Tuesday, November 20, 2007

Doctors Aren't GOD

I'm going to be a terrible doctor. In fact, I won't even graduate from med school.

These are statements, not opinions.

I failed Physiology examination for the fourth time, and my Professor says that we won't make it till the end of the course "if we don't put in effort in our studies".

This is the first time in my entire life to be humiliated in such way. I mean, I was never a bright student but I do know what's going on in class OK. Not 100% but definitely more than 70%. And my Physiology lecturer has succeeded in making us look like retards.

Seriously, who on earth is he to even judge us when he's not any better.

Enough of that Physiology crap already. I'll revise my stuffs again and the next time I sit for the exam, I'll slap everything on his face. See what he has to say then.

This week is the worst week ever since I returned from Malaysia. Screwed up ALL my exams, screwed up my sleep time, and worse of all, I screwed things up between me and Sam.

Like I've always said, I never talk much to him but there is something between us that none of us can tell. It's like we're friends but we don't communicate the usual way friends do.

Let's just skip the rest of the details which aren't related to this entry.

The thing is, I think I've screwed up the way we communicate. For the past few days, I pretend not to see him at all, be in in lecture halls, classrooms or hostel. It's because recently, I saw that he's quite intimate with this guy friend of his, so intimate that they would sit together during lectures at places where there won't be anyone else near them.
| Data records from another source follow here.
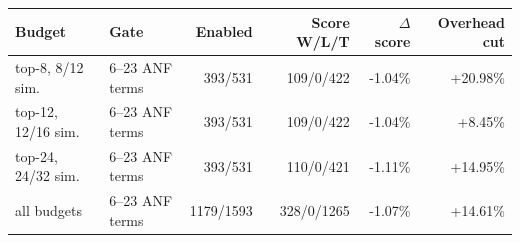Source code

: \begin{tabular}{llrrrr}
\toprule
Budget & Gate & Enabled & Score W/L/T & $\Delta$ score & Overhead cut \\
\midrule
top-8, 8/12 sim. & 6--23 ANF terms & 393/531 & 109/0/422 & -1.04\% & +20.98\% \\
top-12, 12/16 sim. & 6--23 ANF terms & 393/531 & 109/0/422 & -1.04\% & +8.45\% \\
top-24, 24/32 sim. & 6--23 ANF terms & 393/531 & 110/0/421 & -1.11\% & +14.95\% \\
all budgets & 6--23 ANF terms & 1179/1593 & 328/0/1265 & -1.07\% & +14.61\% \\
\bottomrule
\end{tabular}
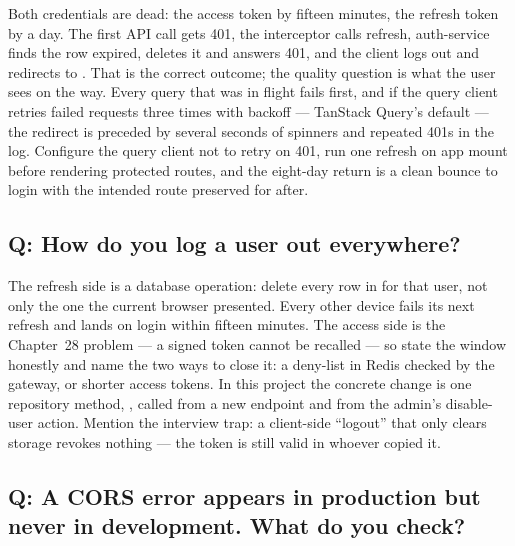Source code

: Both credentials are dead: the access token by fifteen minutes, the
refresh token by a day. The first API call gets 401, the interceptor
calls refresh, auth-service finds the row expired, deletes it and
answers 401, and the client logs out and redirects to
. That is the correct outcome; the quality question is
what the user sees on the way. Every query that was in flight fails
first, and if the query client retries failed requests three times
with backoff --- TanStack Query's default --- the redirect is preceded
by several seconds of spinners and repeated 401s in the log. Configure
the query client not to retry on 401, run one refresh on app mount
before rendering protected routes, and the eight-day return is a clean
bounce to login with the intended route preserved for after.

\subsection*{Q: How do you log a user out everywhere?}

The refresh side is a database operation: delete every row in
 for that user, not only the one the current
browser presented. Every other device fails its next refresh and lands
on login within fifteen minutes. The access side is the Chapter~28
problem --- a signed token cannot be recalled --- so state the window
honestly and name the two ways to close it: a  deny-list in
Redis checked by the gateway, or shorter access tokens. In this project
the concrete change is one repository method,
, called from a new
 endpoint and from the admin's disable-user
action. Mention the interview trap: a client-side ``logout'' that only
clears storage revokes nothing --- the token is still valid in whoever
copied it.

\subsection*{Q: A CORS error appears in production but never in development. What do you check?}

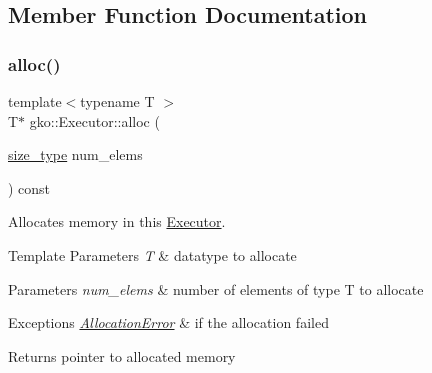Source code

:\subsection{Member Function Documentation}
\mbox{\label{classgko_1_1Executor_a5a216c2b1f7ceb8a0190c08941c1c687}} 
\subsubsection{\texorpdfstring{alloc()}{alloc()}}
{\footnotesize\ttfamily template$<$typename T $>$ \\
T$\ast$ gko\+::\+Executor\+::alloc (\begin{DoxyParamCaption}\item[{\hyperlink{namespacegko_a6e5c95df0ae4e47aab2f604a22d98ee7}{size\+\_\+type}}]{num\+\_\+elems }\end{DoxyParamCaption}) const\hspace{0.3cm}{\ttfamily [inline]}}



Allocates memory in this \hyperlink{classgko_1_1Executor}{Executor}. 


\begin{DoxyTemplParams}{Template Parameters}
{\em T} & datatype to allocate\\
\hline
\end{DoxyTemplParams}

\begin{DoxyParams}{Parameters}
{\em num\+\_\+elems} & number of elements of type T to allocate\\
\hline
\end{DoxyParams}

\begin{DoxyExceptions}{Exceptions}
{\em \hyperlink{classgko_1_1AllocationError}{Allocation\+Error}} & if the allocation failed\\
\hline
\end{DoxyExceptions}
\begin{DoxyReturn}{Returns}
pointer to allocated memory 
\end{DoxyReturn}
\mbox{\label{classgko_1_1Executor_adf7573e4a7e267fcb821eb9049a1054f}} 
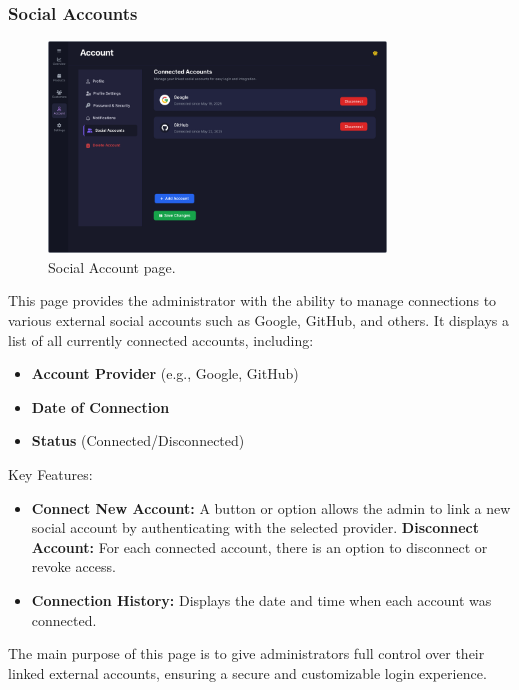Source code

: \documentclass[12pt]{article}
\begin{document}
	\subsubsection{Social Accounts}
	\begin{figure}[h]
		\centering
		\includegraphics[width=0.8\textwidth]{pictures/admin/Connected_Accounts_Admin}
		\caption{Social Account page.}\label{fig:figure8}
	\end{figure}
	This page provides the administrator with the ability to manage connections to various external social accounts such as Google, GitHub, and others. It displays a list of all currently connected accounts, including:
	\begin{itemize}
		\item \textbf{Account Provider} (e.g., Google, GitHub)
		\item \textbf{Date of Connection}
		\item \textbf{Status} (Connected/Disconnected)
	\end{itemize}
	Key Features:
	\begin{itemize}
		\item \textbf{Connect New Account:} A button or option allows the admin to link a new social account by authenticating with the selected provider.
		\textbf{Disconnect Account:} For each connected account, there is an option to disconnect or revoke access.
		\item \textbf{Connection History:} Displays the date and time when each account was connected.
	\end{itemize}
	The main purpose of this page is to give administrators full control over their linked external accounts, ensuring a secure and customizable login experience.
	
	
\end{document}
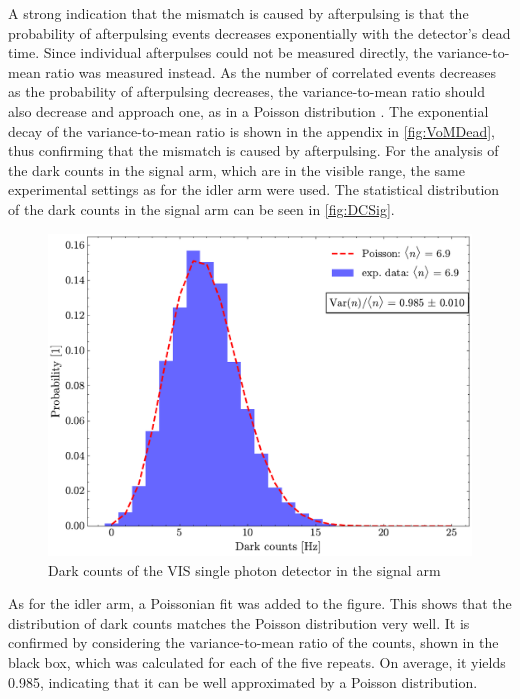 A strong indication that the mismatch is caused by afterpulsing is that the probability of afterpulsing events decreases exponentially with the detector's dead time. Since individual afterpulses could not be measured directly, the variance-to-mean ratio was measured instead. As the number of correlated events decreases as the probability of afterpulsing decreases, the variance-to-mean ratio should also decrease and approach one, as in a Poisson distribution \cite{humerSimpleRobustMethod2015}. The exponential decay of the variance-to-mean ratio is shown in the appendix in \autoref{fig:VoMDead}, thus confirming that the mismatch is caused by afterpulsing. \newline
For the analysis of the dark counts in the signal arm, which are in the visible range, the same experimental settings as for the idler arm were used. The statistical distribution of the dark counts in the signal arm can be seen in \autoref{fig:DCSig}.
\begin{figure}[tb!]
	\centering
	\includegraphics[width=.7\textwidth]{Images/DC_Sig.pdf}
	\caption{Dark counts of the VIS single photon detector in the signal arm}
	\label{fig:DCSig}
\end{figure}
As for the idler arm, a Poissonian fit was added to the figure. This shows that the distribution of dark counts matches the Poisson distribution very well. It is confirmed by considering the variance-to-mean ratio of the counts, shown in the black box, which was calculated for each of the five repeats. On average, it yields 0.985, indicating that it can be well approximated by a Poisson distribution.



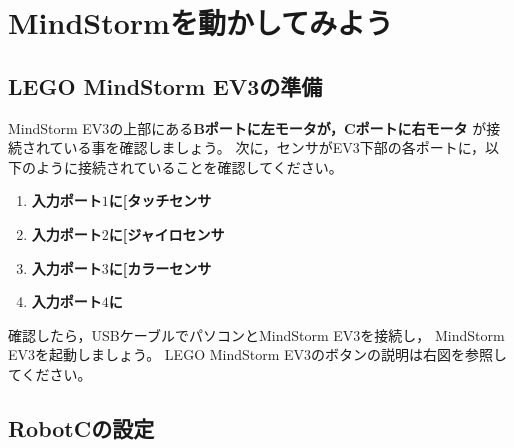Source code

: \documentclass[11pt]{jsarticle}
\makeatletter
\def\nmindex{\@ifnextchar[{\@nmindex}{\@@nmindex}}
\def\@nmindex[#1]#2{#2\index{#1@#2}}
\def\@@nmindex#1{#1\index{#1}}
\makeatother
\begin{document}
\section{MindStormを動かしてみよう}
\begin{figure}\vspace{-.2cm}
\begin{center}
\end{center}
\end{figure}
\subsection{LEGO MindStorm EV3の準備}

MindStorm EV3の上部にある\textbf{Bポートに左モータが，Cポートに右モータ}
が接続されている事を確認しましょう。
次に，センサがEV3下部の各ポートに，以下のように接続されていることを確認してください。
\begin{enumerate}
\item \textbf{入力ポート$1$に\nmindex{タッチセンサ}}
\item \textbf{入力ポート$2$に\nmindex{ジャイロセンサ}}
\item \textbf{入力ポート$3$に\nmindex{カラーセンサ}}
\item \textbf{入力ポート$4$に\nmindex[ちょうおんぱせんさ]{超音波センサ}}
\end{enumerate}

確認したら，USBケーブルでパソコンとMindStorm EV3を接続し，
MindStorm EV3を起動しましょう。
LEGO MindStorm EV3のボタンの説明は右図を参照してください。


\subsection{RobotCの設定\label{sec:bricx}}
\end{document}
Fine, I'm JEALOUS, but that's because I care for him k!

Sniff.

I think he kinda sensed that I didn't tegur sapa with him, so that day he kinda like made a chance to walk past me and say 'Hi' to me la. I don't know what's gotten into my mind, after I said 'Hi' back to him, I turned around and continued talking to my friends.

GREAT.

I think he kinda got offended la. When we were going home, we were in the same metro, the situation was so awkward that both of us were trying so hard to pretend that we do not know of each other's presence in the same metro.

MAYBE IT'S NOT BECAUSE OF THAT. MAYBE HE'S NOT GAY AND HE KNOWS THAT A HAVE A THING FOR HIM AND HE FELT DISGUSTED, THAT'S WHY HE'S DOING THIS TO ME. OMG HE'S SO MEAN!!

My life is so screwed I feel like becoming a rock. Tough and unable to feel anything at all. Then I don't have to try so hard to love a person and don't have to care whether the person loves me back or not. Coolness.